Seems somewhat inappropriate to start the first post off both, a) short, and b) angry.
Crysis had me hooked from the first moment for the same reason people believe in God - ya don't really know why, ya just do. Anyone who's played Crysis can probably say the same of it.
There are a lot of games that lay claim to being a "thinking man's shooter". BioShock was just one of them. Yes, it was deeper than the Gears that plague the market, but on a philosophical level. It didn't really require much thought - the Pipedream hacking mini-game, perhaps, but that's no more a thinking game than the maze on a Hungry Jack's placemat - beyond "Put the bullet in the other guy". There was some environment interaction, to an extent, if you were lucky enough to have a Splicer standing in water whilst you had your Electro Bolt Plasmid active (an event which only occurs in the tutorial level of BioShock and in any deus ex machina moment of Die Hard/James Bond flick). But a thinking man's game? I don't know. Depends if "Wood + Flames = burning" is the sort of thing that you need to think about.
No, Crysis had you actually thinking, if you played it on Delta difficulty.

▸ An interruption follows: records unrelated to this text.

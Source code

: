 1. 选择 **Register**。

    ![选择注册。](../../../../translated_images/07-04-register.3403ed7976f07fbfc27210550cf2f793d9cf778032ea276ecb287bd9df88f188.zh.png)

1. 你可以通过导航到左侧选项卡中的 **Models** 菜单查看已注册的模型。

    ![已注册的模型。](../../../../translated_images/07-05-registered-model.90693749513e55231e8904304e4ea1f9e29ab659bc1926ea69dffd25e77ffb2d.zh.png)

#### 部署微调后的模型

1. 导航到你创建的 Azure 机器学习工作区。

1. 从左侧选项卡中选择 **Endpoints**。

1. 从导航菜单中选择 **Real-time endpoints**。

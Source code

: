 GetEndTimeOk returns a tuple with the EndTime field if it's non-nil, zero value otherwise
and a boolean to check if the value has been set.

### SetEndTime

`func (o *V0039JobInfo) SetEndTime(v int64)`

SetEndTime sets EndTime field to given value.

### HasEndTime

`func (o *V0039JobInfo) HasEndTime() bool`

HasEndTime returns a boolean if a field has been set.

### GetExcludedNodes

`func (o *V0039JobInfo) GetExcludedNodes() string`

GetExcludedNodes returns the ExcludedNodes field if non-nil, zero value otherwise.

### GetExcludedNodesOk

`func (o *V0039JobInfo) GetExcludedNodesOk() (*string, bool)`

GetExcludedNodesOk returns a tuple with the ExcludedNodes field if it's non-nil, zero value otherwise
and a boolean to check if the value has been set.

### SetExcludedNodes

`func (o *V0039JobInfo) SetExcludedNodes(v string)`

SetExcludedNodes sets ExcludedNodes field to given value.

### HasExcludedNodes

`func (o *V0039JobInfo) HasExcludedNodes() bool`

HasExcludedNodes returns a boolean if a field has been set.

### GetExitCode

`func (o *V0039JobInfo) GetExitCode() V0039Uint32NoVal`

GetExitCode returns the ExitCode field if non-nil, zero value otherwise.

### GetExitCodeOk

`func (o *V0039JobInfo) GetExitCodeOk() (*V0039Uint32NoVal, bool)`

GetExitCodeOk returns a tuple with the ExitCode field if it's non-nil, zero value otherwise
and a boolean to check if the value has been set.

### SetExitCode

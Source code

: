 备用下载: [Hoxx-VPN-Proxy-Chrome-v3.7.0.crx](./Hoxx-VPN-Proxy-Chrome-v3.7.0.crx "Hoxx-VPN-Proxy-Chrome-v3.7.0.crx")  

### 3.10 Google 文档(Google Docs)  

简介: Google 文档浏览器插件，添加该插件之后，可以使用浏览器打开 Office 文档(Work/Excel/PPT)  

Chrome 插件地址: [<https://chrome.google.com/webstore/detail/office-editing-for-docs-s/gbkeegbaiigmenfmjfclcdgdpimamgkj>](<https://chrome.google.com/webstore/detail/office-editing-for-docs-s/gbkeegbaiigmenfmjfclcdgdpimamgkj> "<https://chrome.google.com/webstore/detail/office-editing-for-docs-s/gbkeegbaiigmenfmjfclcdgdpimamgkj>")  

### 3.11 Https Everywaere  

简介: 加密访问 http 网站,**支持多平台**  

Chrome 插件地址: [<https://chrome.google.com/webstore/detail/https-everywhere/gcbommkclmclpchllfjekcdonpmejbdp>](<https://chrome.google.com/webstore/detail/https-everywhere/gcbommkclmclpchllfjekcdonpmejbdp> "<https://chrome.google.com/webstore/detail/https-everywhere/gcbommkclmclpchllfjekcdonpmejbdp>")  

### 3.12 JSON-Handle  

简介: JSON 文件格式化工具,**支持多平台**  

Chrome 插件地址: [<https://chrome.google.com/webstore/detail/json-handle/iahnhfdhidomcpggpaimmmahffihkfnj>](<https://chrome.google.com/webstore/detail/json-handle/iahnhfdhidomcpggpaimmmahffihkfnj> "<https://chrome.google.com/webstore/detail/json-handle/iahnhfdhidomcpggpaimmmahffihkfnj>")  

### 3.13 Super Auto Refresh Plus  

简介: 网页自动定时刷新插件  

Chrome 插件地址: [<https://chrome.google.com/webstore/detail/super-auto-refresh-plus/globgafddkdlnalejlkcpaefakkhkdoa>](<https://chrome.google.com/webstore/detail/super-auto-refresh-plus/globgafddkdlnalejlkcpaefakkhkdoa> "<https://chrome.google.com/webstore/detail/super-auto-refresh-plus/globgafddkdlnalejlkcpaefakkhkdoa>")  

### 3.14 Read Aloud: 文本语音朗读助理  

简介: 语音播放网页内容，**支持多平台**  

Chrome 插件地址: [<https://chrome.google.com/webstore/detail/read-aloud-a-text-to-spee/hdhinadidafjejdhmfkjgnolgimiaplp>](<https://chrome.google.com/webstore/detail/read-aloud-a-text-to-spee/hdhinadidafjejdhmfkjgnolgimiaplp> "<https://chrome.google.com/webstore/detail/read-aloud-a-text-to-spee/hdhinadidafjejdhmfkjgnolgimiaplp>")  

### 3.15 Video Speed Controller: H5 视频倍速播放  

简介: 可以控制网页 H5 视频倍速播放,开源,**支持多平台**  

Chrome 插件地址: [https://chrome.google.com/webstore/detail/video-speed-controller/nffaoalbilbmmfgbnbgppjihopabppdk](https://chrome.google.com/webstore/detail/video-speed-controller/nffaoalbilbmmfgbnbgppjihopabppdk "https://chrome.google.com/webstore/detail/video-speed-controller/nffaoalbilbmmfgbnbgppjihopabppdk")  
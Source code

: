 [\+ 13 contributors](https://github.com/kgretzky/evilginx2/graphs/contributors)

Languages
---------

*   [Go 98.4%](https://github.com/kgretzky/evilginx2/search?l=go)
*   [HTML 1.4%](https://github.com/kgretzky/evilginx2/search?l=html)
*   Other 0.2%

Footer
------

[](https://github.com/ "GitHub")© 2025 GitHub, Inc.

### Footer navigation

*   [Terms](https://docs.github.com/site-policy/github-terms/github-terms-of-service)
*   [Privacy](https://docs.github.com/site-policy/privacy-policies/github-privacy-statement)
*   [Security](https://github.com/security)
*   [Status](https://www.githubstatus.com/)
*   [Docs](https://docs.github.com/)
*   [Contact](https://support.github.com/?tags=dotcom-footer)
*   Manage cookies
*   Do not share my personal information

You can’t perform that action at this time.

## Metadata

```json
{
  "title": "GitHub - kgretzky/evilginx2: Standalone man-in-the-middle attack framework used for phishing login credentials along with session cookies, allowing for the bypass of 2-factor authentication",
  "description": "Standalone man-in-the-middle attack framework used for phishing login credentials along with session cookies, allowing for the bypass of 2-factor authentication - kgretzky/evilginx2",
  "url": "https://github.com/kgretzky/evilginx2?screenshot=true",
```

The hostiles spoke in Korean, so there was no queue as to their plots. They actively searched you out, moving in a team - one man at the back covering, two of them moving together. You pissed off an attack chopper, you better believe that thing would be riding your Hind (heh) until it cut you down.
What made it more a thinking man's game than previous was because you had to think if you wanted to progress. Get caught in the open with your energy meter down, you had better make peace with God, and fast. How far was that rock? Could your 30% energy meter last long enough, or would you have to get down and risk a recharge?
How many Koreans got out of that humvee? Three? Four? Too often, the game would laugh maniacally at my flaws. It wasn't afraid to point, laugh, and say "Four, you idiot, that last guy was moving around the flank!" Smacking you over the head Gibbsishly and grinning with smug self-satisfaction. So you'd hit quick-load and remember, this time, that there were four of the buggers roaming around.
..and then there were the moments when it didn't require planning, when you were one with the Nanosuit, where the game was almost an organic extension of your very soul. A silent pistol shot, flicking to stealth quickly, stalking around the rock to dispatch two more... and even when it all went to hell, when a dozen rifles pointed at you, it was the frantic emergency of a rear-guard action; picking off one, two, three, then sprinting to the next best patch of cover.
I missed the Crysis boat. The myth that only the seven most powerful computers in the world could run the game would easily deter someone using a low-end machine (obviously a ridiculous notion, since the game would have to at least be able to run on the thirty PCs run over at the Crytek offices). When I get a better rig a year ago, the game had fallen so far off the radar that it was a burp on sonar.
..which makes it strange, then, that I missed the criticism. You'd think a jarring comment like "Jumps the freakin' shark" would be noticed. Not so. It's nostalgic, in a way, and I thank Crytek for it; I missed out on Far Cry, too, and picked it up late. Both Far Cry and Crysis were great games, real open-world games that offered freedoms outside the corridor of the First-Person Shooter. And both, it seems, jump the shark.
You know it. One second, Koreans! Mercenaries! Awesome firefights, pitched battles. The next moment... Aliens? Mutated beasts? What the hell? Did I fall out of Crysis and land in a rejected Uwe Boll script??
Does that man even use scripts??
The point I'm at is a rapid change of pace. They give you a dot on a map and say "See that? Get there. Have fun. Dinner's at 6." When you jump the shark - trust me, the landing is rough and jolting, you'll know it - that freedom is gone. It's the only way to be lost with direction. When you enter the.. shark-jumping arena, well, you don't even have the direction. You're simply Lost.
I'm sick of zero-G.
I'm sick of Kit Fisto.
Let me back outside! Don't let Crysis end in this realm of freaky, insane, repetitively disorienting passages.